- Authors
- Name
- Introduction
- What Is VPA?
- Installing VPA
- Basic VPA Configuration
- Enabling In-Place Pod Resize (Kubernetes 1.35+)
- Monitoring the Resize Process
- Production Best Practices
- Troubleshooting
- Practical Example: Applying VPA to a Java Application
- Conclusion

Introduction
The Vertical Pod Autoscaler (VPA) for automatically adjusting workload resources in Kubernetes has long had one critical drawback: it required Pod restarts. However, with the GA promotion of In-Place Pod Resize in Kubernetes 1.35 (December 2025), it is now finally possible to adjust CPU and memory in real time without restarts.

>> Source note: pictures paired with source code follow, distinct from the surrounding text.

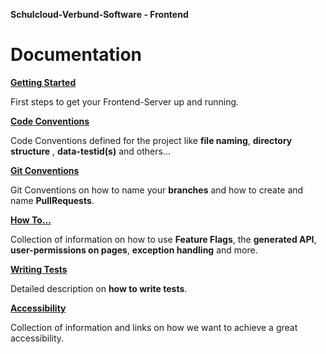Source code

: **Schulcloud-Verbund-Software - Frontend**

# Documentation



**[Getting Started](./0_GettingStarted.md)**

First steps to get your Frontend-Server up and running.


**[Code Conventions](./1_CodeConventions.md)**

Code Conventions defined for the project like **file naming**, **directory structure** , **data-testid(s)** and others...


**[Git Conventions](./2_GitConventions.md)**

Git Conventions on how to name your **branches** and how to create and name **PullRequests**.

**[How To...](./3_HowTo.md)**

Collection of information on how to use **Feature Flags**, the **generated API**, **user-permissions on pages**, **exception handling** and more.

**[Writing Tests](./4_WritingTests.md)**

Detailed description on **how to write tests**.

**[Accessibility](./5_Accessibility.md)**

Collection of information and links on how we want to achieve a great accessibility.


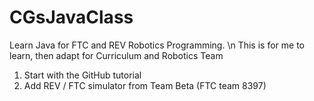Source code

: # CGsJavaClass 
Learn Java for FTC and REV Robotics Programming. \n
This is for me to learn, then adapt for Curriculum and Robotics Team
1) Start with the GitHub tutorial
2) Add REV / FTC simulator from Team Beta (FTC team 8397)

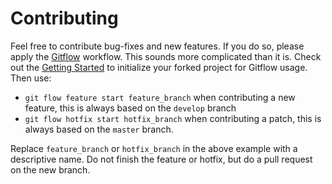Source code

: # Contributing

Feel free to contribute bug-fixes and new features. If you do so, please apply the
[Gitflow](https://www.atlassian.com/git/tutorials/comparing-workflows/gitflow-workflow) workflow. This sounds more
complicated than it is. Check out
the [Getting Started](https://www.atlassian.com/git/tutorials/comparing-workflows/gitflow-workflow)
to initialize your forked project for Gitflow usage. Then use:

* `git flow feature start feature_branch` when contributing a new feature, this is always based on the `develop` branch
* `git flow hotfix start hotfix_branch` when contributing a patch, this is always based on the `master` branch.

Replace `feature_branch` or `hotfix_branch` in the above example with a descriptive name. Do not finish the feature or
hotfix, but do a pull request on the new branch.

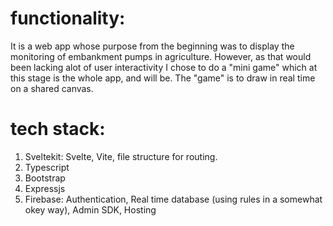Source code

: # functionality:
It is a web app whose purpose from the beginning was to display the monitoring of embankment pumps in agriculture. However, as that would been lacking alot of user interactivity I chose to do a "mini game" which at this stage is the whole app, and will be. The "game" is to draw in real time on a shared canvas.


# tech stack:
   1. Sveltekit: Svelte, Vite, file structure for routing.
   2. Typescript
   3. Bootstrap
   4. Expressjs
   5. Firebase: Authentication, Real time database (using rules in a somewhat okey way), Admin SDK, Hosting 
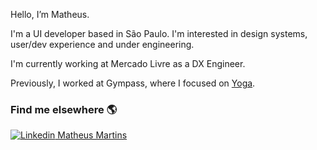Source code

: Hello, I’m Matheus.

I'm a UI developer based in São Paulo. I'm interested in design systems, user/dev experience and under engineering.

I'm currently working at Mercado Livre as a DX Engineer.

Previously, I worked at Gympass, where I focused on [Yoga](https://gympass.github.io/yoga/).


### Find me elsewhere 🌎

[![Linkedin](https://i.stack.imgur.com/gVE0j.png) Matheus Martins](https://www.linkedin.com/in/matheus-martins-78859b117/)

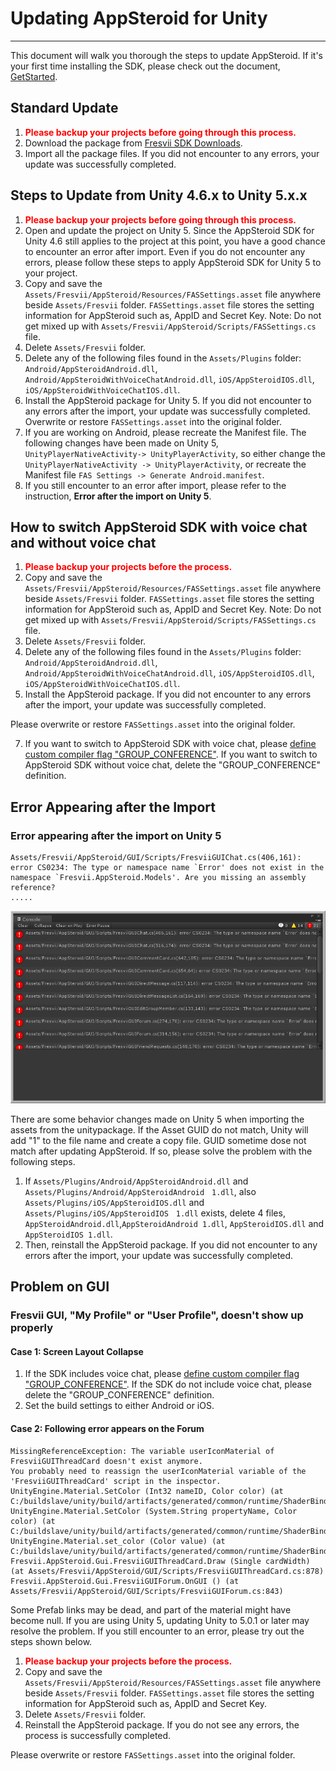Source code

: # Updating AppSteroid for Unity

----------

This document will walk you thorough the steps to update AppSteroid. If it's your first time installing the SDK, please check out the document, [GetStarted](GetStarted.md).

## Standard Update
1. **<span style="color:red">Please backup your projects before going through this process.</span>**
2. Download the package from [Fresvii SDK Downloads](https://fresvii.com/downloads).
3. Import all the package files. If you did not encounter to any errors, your update was successfully completed.

## Steps to Update from Unity 4.6.x to Unity 5.x.x
1. **<span style="color:red">Please backup your projects before going through this process.</span>**
2. Open and update the project on Unity 5. Since the AppSteroid SDK for Unity 4.6 still applies to the project at this point, you have a good chance to encounter an error after import. Even if you do not encounter any errors, please follow these steps to apply AppSteroid SDK for Unity 5 to your project.
3. Copy and save the `Assets/Fresvii/AppSteroid/Resources/FASSettings.asset` file anywhere beside `Assets/Fresvii` folder. `FASSettings.asset` file stores the setting information for AppSteroid such as, AppID and Secret Key.  Note: Do not get mixed up with `Assets/Fresvii/AppSteroid/Scripts/FASSettings.cs` file.
4. Delete `Assets/Fresvii` folder.
5. Delete any of the following files found in the `Assets/Plugins` folder: `Android/AppSteroidAndroid.dll`, `Android/AppSteroidWithVoiceChatAndroid.dll`, `iOS/AppSteroidIOS.dll`, `iOS/AppSteroidWithVoiceChatIOS.dll`.
6.  Install the AppSteroid package for Unity 5. If you did not encounter to any errors after the import, your update was successfully completed. Overwrite or restore `FASSettings.asset` into the original folder.
7.  If you are working on Android, please recreate the Manifest file. The following changes have been made on Unity 5, `UnityPlayerNativeActivity-> UnityPlayerActivity`, so either change the `UnityPlayerNativeActivity -> UnityPlayerActivity`, or recreate the Manifest file `FAS Settings -> Generate Android.manifest`.
8.  If you still encounter to an error after import, please refer to the instruction, **Error after the import on Unity 5**.

## How to switch AppSteroid SDK with voice chat and without voice chat
1. **<span style="color:red">Please backup your projects before the process.</span>**
2. Copy and save the `Assets/Fresvii/AppSteroid/Resources/FASSettings.asset` file anywhere beside `Assets/Fresvii` folder. `FASSettings.asset` file stores the setting information for AppSteroid such as, AppID and Secret Key.  Note: Do not get mixed up with `Assets/Fresvii/AppSteroid/Scripts/FASSettings.cs` file.
3. Delete `Assets/Fresvii` folder.
4. Delete any of the following files found in the `Assets/Plugins` folder: `Android/AppSteroidAndroid.dll`, `Android/AppSteroidWithVoiceChatAndroid.dll`, `iOS/AppSteroidIOS.dll`, `iOS/AppSteroidWithVoiceChatIOS.dll`.
6. Install the AppSteroid package. If you did not encounter to any errors after the import, your update was successfully completed.

Please overwrite or restore `FASSettings.asset` into the original folder.

7. If you want to switch to AppSteroid SDK with voice chat, please [define custom compiler flag "GROUP_CONFERENCE"](%E3%82%B0%E3%83%AB%E3%83%BC%E3%83%97%E3%82%AB%E3%83%B3%E3%83%95%E3%82%A1%E3%83%AC%E3%83%B3%E3%82%B9%EF%BC%88%E3%83%9C%E3%82%A4%E3%82%B9%E3%83%81%E3%83%A3%E3%83%83%E3%83%88%EF%BC%89%E3%81%AE%E5%88%A9%E7%94%A8%E6%96%B9%E6%B3%95.md#2-%E3%82%AB%E3%82%B9%E3%82%BF%E3%83%A0-%E3%82%B3%E3%83%B3%E3%83%91%E3%82%A4%E3%83%AB-%E3%83%95%E3%83%A9%E3%82%B0-%E3%82%92%E5%AE%9A%E7%BE%A9%E3%81%99%E3%82%8B). If you want to switch to AppSteroid SDK without voice chat, delete the "GROUP_CONFERENCE" definition.

## Error Appearing after the Import
 
### Error appearing after the import on Unity 5

    Assets/Fresvii/AppSteroid/GUI/Scripts/FresviiGUIChat.cs(406,161): error CS0234: The type or namespace name `Error' does not exist in the namespace `Fresvii.AppSteroid.Models'. Are you missing an assembly reference?
    .....

![DLL Duplicate](./Images/ImportDuplicateError.png)

There are some behavior changes made on Unity 5 when importing the assets from the unitypackage. If the Asset GUID do not match, Unity will add "1" to the file name and create a copy file. GUID sometime dose not match after updating AppSteroid. If so, please solve the problem with the following steps.

1. If `Assets/Plugins/Android/AppSteroidAndroid.dll` and `Assets/Plugins/Android/AppSteroidAndroid　1.dll`, also `Assets/Plugins/iOS/AppSteroidIOS.dll` and `Assets/Plugins/iOS/AppSteroidIOS　1.dll` exists, delete 4 files, `AppSteroidAndroid.dll`,`AppSteroidAndroid 1.dll`, `AppSteroidIOS.dll` and `AppSteroidIOS 1.dll`.
2. Then, reinstall the AppSteroid package. If you did not encounter to any errors after the import, your update was successfully completed.

## Problem on GUI

### Fresvii GUI, "My Profile" or "User Profile", doesn't  show up properly

#### Case 1: Screen Layout Collapse

 1. If the SDK includes voice chat, please [define custom compiler flag "GROUP_CONFERENCE"](%E3%82%B0%E3%83%AB%E3%83%BC%E3%83%97%E3%82%AB%E3%83%B3%E3%83%95%E3%82%A1%E3%83%AC%E3%83%B3%E3%82%B9%EF%BC%88%E3%83%9C%E3%82%A4%E3%82%B9%E3%83%81%E3%83%A3%E3%83%83%E3%83%88%EF%BC%89%E3%81%AE%E5%88%A9%E7%94%A8%E6%96%B9%E6%B3%95.md#2-%E3%82%AB%E3%82%B9%E3%82%BF%E3%83%A0-%E3%82%B3%E3%83%B3%E3%83%91%E3%82%A4%E3%83%AB-%E3%83%95%E3%83%A9%E3%82%B0-%E3%82%92%E5%AE%9A%E7%BE%A9%E3%81%99%E3%82%8B). If the SDK do not include voice chat, please delete the "GROUP_CONFERENCE" definition.
 2. Set the build settings to either Android or iOS.

#### Case 2: Following error appears on the Forum

    MissingReferenceException: The variable userIconMaterial of FresviiGUIThreadCard doesn't exist anymore.
    You probably need to reassign the userIconMaterial variable of the 'FresviiGUIThreadCard' script in the inspector.
    UnityEngine.Material.SetColor (Int32 nameID, Color color) (at C:/buildslave/unity/build/artifacts/generated/common/runtime/ShaderBindings.gen.cs:194)
    UnityEngine.Material.SetColor (System.String propertyName, Color color) (at C:/buildslave/unity/build/artifacts/generated/common/runtime/ShaderBindings.gen.cs:191)
    UnityEngine.Material.set_color (Color value) (at C:/buildslave/unity/build/artifacts/generated/common/runtime/ShaderBindings.gen.cs:183)
    Fresvii.AppSteroid.Gui.FresviiGUIThreadCard.Draw (Single cardWidth) (at Assets/Fresvii/AppSteroid/GUI/Scripts/FresviiGUIThreadCard.cs:878)
    Fresvii.AppSteroid.Gui.FresviiGUIForum.OnGUI () (at Assets/Fresvii/AppSteroid/GUI/Scripts/FresviiGUIForum.cs:843)
    
Some Prefab links may be dead, and part of the material might have become null.  If you are using Unity 5, updating Unity to 5.0.1 or later may resolve the problem. If you still encounter to an error, please try out the steps shown below.

1. **<span style="color:red">Please backup your projects before the process.</span>**
2. Copy and save the `Assets/Fresvii/AppSteroid/Resources/FASSettings.asset` file anywhere beside `Assets/Fresvii` folder. `FASSettings.asset` file stores the setting information for AppSteroid such as, AppID and Secret Key.
3. Delete `Assets/Fresvii` folder.
4. Reinstall the AppSteroid package. If you do not see any errors, the process is successfully completed.

Please overwrite or restore `FASSettings.asset` into the original folder.
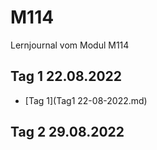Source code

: # M114
Lernjournal vom Modul M114

## Tag 1 22.08.2022
- [Tag 1](Tag1 22-08-2022.md)

## Tag 2 29.08.2022

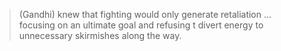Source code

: > (Gandhi) knew that fighting would only generate retaliation ... focusing on an ultimate goal and refusing t divert energy to unnecessary skirmishes along the way.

This article walks through VPA fundamentals, In-Place Resize integration, and production deployment strategies step by step.
What Is VPA?
VPA (Vertical Pod Autoscaler) is a Kubernetes component that automatically adjusts CPU/memory requests and limits for Pods.
HPA vs VPA
| Aspect | HPA | VPA |
|---|---|---|
| Scaling direction | Horizontal (Pod count) | Vertical (resource sizing) |
| Best for | Stateless services | Stateful, single-instance workloads |
| Downtime | None | Legacy: restart needed, 1.35+: none |
VPA Components
VPA consists of three components:
# 1. Recommender: Analyzes resource usage and computes recommendations
# 2. Updater: Triggers Pod updates based on recommendations
# 3. Admission Controller: Applies recommendations to newly created Pods
Installing VPA
Installing with Helm
# Add VPA Helm chart
helm repo add fairwinds-stable https://charts.fairwinds.com/stable
helm repo update
# Install VPA
helm install vpa fairwinds-stable/vpa \
--namespace vpa-system \
--create-namespace \
--set recommender.enabled=true \
--set updater.enabled=true \
--set admissionController.enabled=true
# Verify installation
kubectl get pods -n vpa-system
Manual Installation (Official Repository)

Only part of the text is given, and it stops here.